Martin (r), who was accompanied by Gift of Life Community Engagement Coordinator Russell Lowe during his collection, says that a giving only a small amount of stem cells can save someone's life and make you feel like a superhero!
In August, 2006, Martin, his sisters, and 1,504 other people came to the Synagogue of West Deal in Deal, New Jersey with hope in their hearts: an appeal had gone out to try and save the life of six-year-old Stella Liniado. Stella was diagnosed with leukemia and urgently needed a bone marrow transplant – but she did not have a matching donor. In just a few days, more than 6,000 people joined the marrow registry and were tested, but a match could not be found in time. Stella’s legacy is carried on by the Stella Liniado Rainbow Foundation, an organization that continues to support Gift of Life, advocate for donors to join the registry, and sponsors the Steps for Life 5k of New York City every year.
Martin, a 55-year-old resident of Brooklyn, remembers that he understood the importance of being a donor when he swabbed his cheek. Twelve years later, in May 2018, his miracle call from Gift of Life finally came – “You may be able to save a 44-year-old man who is battling leukemia.”
“I was over the moon to be called as a match,” said Martin. “I knew I would donate either bone marrow or stem cells, whatever was needed. All that mattered to me was that sharing only a few hours of my time meant that a man’s life could be saved. You don’t even need to have surgery or give up an organ, it’s an outpatient process.”
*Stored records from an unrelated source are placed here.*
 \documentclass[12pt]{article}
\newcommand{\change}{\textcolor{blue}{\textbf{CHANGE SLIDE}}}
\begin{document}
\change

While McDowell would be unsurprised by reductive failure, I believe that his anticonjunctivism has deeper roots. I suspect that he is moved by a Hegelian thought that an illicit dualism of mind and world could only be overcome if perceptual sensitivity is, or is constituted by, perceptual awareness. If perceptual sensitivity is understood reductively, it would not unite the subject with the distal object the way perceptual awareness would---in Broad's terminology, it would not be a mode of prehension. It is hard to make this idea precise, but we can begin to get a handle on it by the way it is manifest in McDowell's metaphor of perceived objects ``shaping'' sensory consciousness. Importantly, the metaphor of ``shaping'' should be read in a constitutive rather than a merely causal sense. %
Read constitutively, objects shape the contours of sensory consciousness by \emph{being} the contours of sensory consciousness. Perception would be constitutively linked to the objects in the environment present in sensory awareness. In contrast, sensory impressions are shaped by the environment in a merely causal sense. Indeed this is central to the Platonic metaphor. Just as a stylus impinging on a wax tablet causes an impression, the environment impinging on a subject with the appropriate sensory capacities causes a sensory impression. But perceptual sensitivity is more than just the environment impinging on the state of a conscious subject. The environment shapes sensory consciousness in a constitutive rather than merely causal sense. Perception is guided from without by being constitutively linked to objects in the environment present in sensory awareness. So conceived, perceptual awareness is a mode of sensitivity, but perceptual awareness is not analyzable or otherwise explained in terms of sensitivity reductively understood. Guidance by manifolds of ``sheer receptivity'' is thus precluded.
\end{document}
With great excitement, Martin documented his journey to his donation on his Facebook page, encouraging others to join the registry as well. He also had great support from his family, including one of his sisters who started a medical referral service years ago that has now evolved to become a local cancer center in Brooklyn.
Martin was ready for his day of donation, arriving with a queue of videos on his laptop to binge-watch while his stem cells were being collected. Gift of Life Community Engagement Coordinator Russell Lowe went with him to make sure he was taken care of as he donated. “It was very relaxing,” he said. “I am so lucky! I donated to help someone and hope I can meet them someday.”
Martin plans to write a letter to his recipient, which he can do anonymously for the first year. Donors receive updates about their recipient several times and after a year is up can apply to meet their recipient if both parties agree.
“I want people to know how simple this is,” said Martin. “People think you have to be a hero to donate stem cells, but it’s so simple. Thank God we have such technology to save so many lives. No one should pass up this opportunity.”
Martin’s passion is helping others, especially through his work as a life coach specializing in divorce recovery. He has been married for four months to Sarita, and in their free time they explore the New York City area and go on local adventures.